Simone = dark, dramatic (star of the drama club), and a complete psychopath (a la Fatal Attraction) about her boyfriend Justin.

Elana = pretty, preppy, popular, rich, smart

Dawn = she looks exactly like Dawn Schafer of Babysitter's Club fame, good at sports and snagging guys (is that Lizzie's way of calling her a slut?)

Rachel = poor white trash, shy, red hair, pretty. May I ask why we have to be beaten over the head with the fact that she's poor? I'm still on the first chapter and I've already been told this like five times. Seriously, who cares? Unless Racehl is the killer and she's murdering all the wealthy people that have given her shit over the years. As for the prom queen candidates...well, there IS a $3000 scholarship for the winner. And Rachel could sure use it.

After school, everyone goes to their safe place, Pete's Pizza, to celebrate. Or something. I don't think these people really need an excuse to show up at Pete's. The prom queen girls sit together and the first thing that comes up is the killer. Finally, Lizzie suggests that they do each other's speeches. Simone pretends to be Dawn and vice versa and they both get big laughs (yes, I may have tittered a few times. Yes, I just used the word 'titter'.) When Elana pretends to be Rachel, it's cringe inducing because all she talks about is Rachel's poverty. Then Rachel strikes a nerve when she pretends to be Elana and takes the spoiled little rich girl act a little too far. The table gets quiet until Simone leaps up and screams "No! Stop!" and runs out of the restaurant. She's acting like someone was just murdered, but it's just Justin talking to some cute girl outside and Simone ain't having it. While she's away, Dawn has a dirty little secret to unveil: "I went out with Justin last week." She doesn't regret it, but I imagine she will when Simone puts her in traction. But Rachel drops another bomb. Dawn asks her what she would do if Justin asked her out and she says "He already asked me. I said yes." Bad girl!

That night, Lizzie is back in the auditorium for play rehearsal (she does props). Some dude named Robbie wants to know where Simone is and tells someone to call her. They get no answer so Lizzie decides Simone is somewhere in the school and goes to look for her. She manages to get herself locked in a dark stairwell because she's a genius. Then she starts screaming like a deranged loon because she hears someone coming. It turns out to be Mr. Santucci, the janitor, who wants to know what the hell is wrong with her. Lizzie apologizes and walks out to the parking lot where Dawn is preparing to leave. Dawn is acting an awfully lot like a prom queen killer in Lizzie's opinion. She gets in her car even though it's obvious she sees Lizzie coming, starts the car, and attempts to drive away even though Lizzie is standing right there. Finally she rolls down the window and Lizzie is shocked to see that her face is covered in scratch marks and she's got blood on her shirt. Dawn says she was playing tennis and crashed into the fence surrounding the court. Uh-huh. Dawn drives away before Lizzie can say another word. Robbie and Eva come out to the parking lot and say that rehearsal is cancelled because Simone is a no-show and she's the lead.

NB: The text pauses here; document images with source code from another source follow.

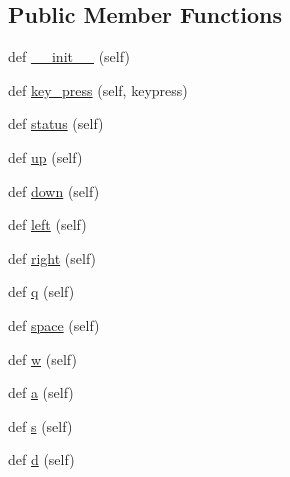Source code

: \subsection*{Public Member Functions}
\begin{DoxyCompactItemize}
\item 
def \hyperlink{classbridges_1_1input__helper_1_1_input_helper_a1e5078f3c252de554409d3fdb49fcaaa}{\+\_\+\+\_\+init\+\_\+\+\_\+} (self)
\item 
def \hyperlink{classbridges_1_1input__helper_1_1_input_helper_ac1501918e03c17ae99e8d04d7576c58e}{key\+\_\+press} (self, keypress)
\item 
def \hyperlink{classbridges_1_1input__helper_1_1_input_helper_a49594a94ff16c661fc275191ff9217c9}{status} (self)
\item 
def \hyperlink{classbridges_1_1input__helper_1_1_input_helper_a26a435f11a7c2c202129ad9d86a36283}{up} (self)
\item 
def \hyperlink{classbridges_1_1input__helper_1_1_input_helper_a609f52d4b50d69a7b75c2bf125262413}{down} (self)
\item 
def \hyperlink{classbridges_1_1input__helper_1_1_input_helper_aea173110055fcc3470ac4b61c1608194}{left} (self)
\item 
def \hyperlink{classbridges_1_1input__helper_1_1_input_helper_a87226e5ae46e8c79dfcf87f7493b835a}{right} (self)
\item 
def \hyperlink{classbridges_1_1input__helper_1_1_input_helper_a85de78fab5f34c3969af7c1bc0c1e97b}{q} (self)
\item 
def \hyperlink{classbridges_1_1input__helper_1_1_input_helper_a765e389cd5becacf3880debf4678715b}{space} (self)
\item 
def \hyperlink{classbridges_1_1input__helper_1_1_input_helper_a7f8ea223e81a31d094ea16cc7d4ce1e3}{w} (self)
\item 
def \hyperlink{classbridges_1_1input__helper_1_1_input_helper_ab46a28fb36f78208840e1bc49f523d71}{a} (self)
\item 
def \hyperlink{classbridges_1_1input__helper_1_1_input_helper_a2b08296f9bfe269c481bca1e7a030a53}{s} (self)
\item 
def \hyperlink{classbridges_1_1input__helper_1_1_input_helper_a1eade5f8acf2f1c85671c90cdfcaf57e}{d} (self)
\end{DoxyCompactItemize}
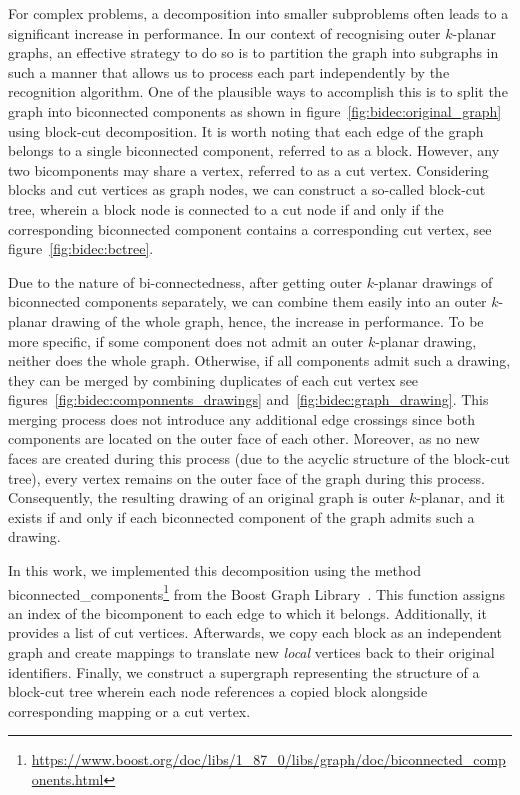 For complex problems, a decomposition into smaller subproblems often leads to a significant increase in performance. In our context of recognising outer \(k\)-planar graphs, an effective strategy to do so is to partition the graph into subgraphs in such a manner that allows us to process each part independently by the recognition algorithm. One of the plausible ways to accomplish this is to split the graph into biconnected components as shown in figure~\ref{fig:bidec:original_graph} using block-cut decomposition. It is worth noting that each edge of the graph belongs to a single biconnected component, referred to as a block. However, any two bicomponents may share a vertex, referred to as a cut vertex. Considering blocks and cut vertices as graph nodes, we can construct a so-called block-cut tree, wherein a block node is connected to a cut node if and only if the corresponding biconnected component contains a corresponding cut vertex, see figure~\ref{fig:bidec:bctree}.

Due to the nature of bi-connectedness, after getting outer \(k\)-planar drawings of biconnected components separately, we can combine them easily into an outer \(k\)-planar drawing of the whole graph, hence,  the increase in performance. To be more specific, if some component does not admit an outer \(k\)-planar drawing, neither does the whole graph. Otherwise, if all components admit such a drawing, they can be merged by combining duplicates of each cut vertex see figures~\ref{fig:bidec:componnents_drawings} and~\ref{fig:bidec:graph_drawing}. This merging process does not introduce any additional edge crossings since both components are located on the outer face of each other. Moreover, as no new faces are created during this process (due to the acyclic structure of the block-cut tree), every vertex remains on the outer face of the graph during this process. Consequently, the resulting drawing of an original graph is outer \(k\)-planar, and it exists if and only if each biconnected component of the graph admits such a drawing.

In this work, we implemented this decomposition using the method \textsf{bi\-connec\-ted\_compo\-nents}\footnote{\url{https://www.boost.org/doc/libs/1_87_0/libs/graph/doc/biconnected_components.html}} from the Boost Graph Library~\cite{boost}. This function assigns an index of the bicomponent to each edge to which it belongs. Additionally, it provides a list of cut vertices. Afterwards, we copy each block as an independent graph and create mappings to translate new \emph{local} vertices back to their original identifiers. Finally, we construct a supergraph representing the structure of a block-cut tree wherein each node references a copied block alongside corresponding mapping or a cut vertex.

Lizzie heads to Simone's place where her dad says she's upstairs in her room. The room is totally trashed and there's a huge puddle of blood in the middle of the floor. Lizzie sees a flash out of the corner of her eye and runs over to the window where she spots some dude (or could it be someone of the female persuasion for once?) running into the woods carrying something wrapped in a big gray sack. I'm sure it's just some dirty laundry, Lizzie. No need to scream so loud.

The next afternoon, Lizzie and pals are at Simone's house eating peanut butter cookies and watching Simone's mom cry over her missing daughter. Assholes. A couple of police officers show up to ask questions. They tell Simone's parents that they've got people searching for Simone. Who cares? She's already dead and even if she wasn't, they'd never find her because they suck. The officers ask everyone where they were last night. Everyone has an alibi so the cops leave. Everyone else leaves a moment later. Outside, some cross-eyed weirdo named Lucas Brown comes running up to Lizzie screaming "I killed her! I killed her!" He didn't. He's just an insensitive ass who thinks that's funny. Lucas badgers Lizzie until she gets into her car. He makes the mistake of putting his fingers on the open window and she nearly crushes them as she rolls the window up. As she's driving home, she remembers something about the person she saw running in the woods last night...and the chapter ends there with giving details. Typical.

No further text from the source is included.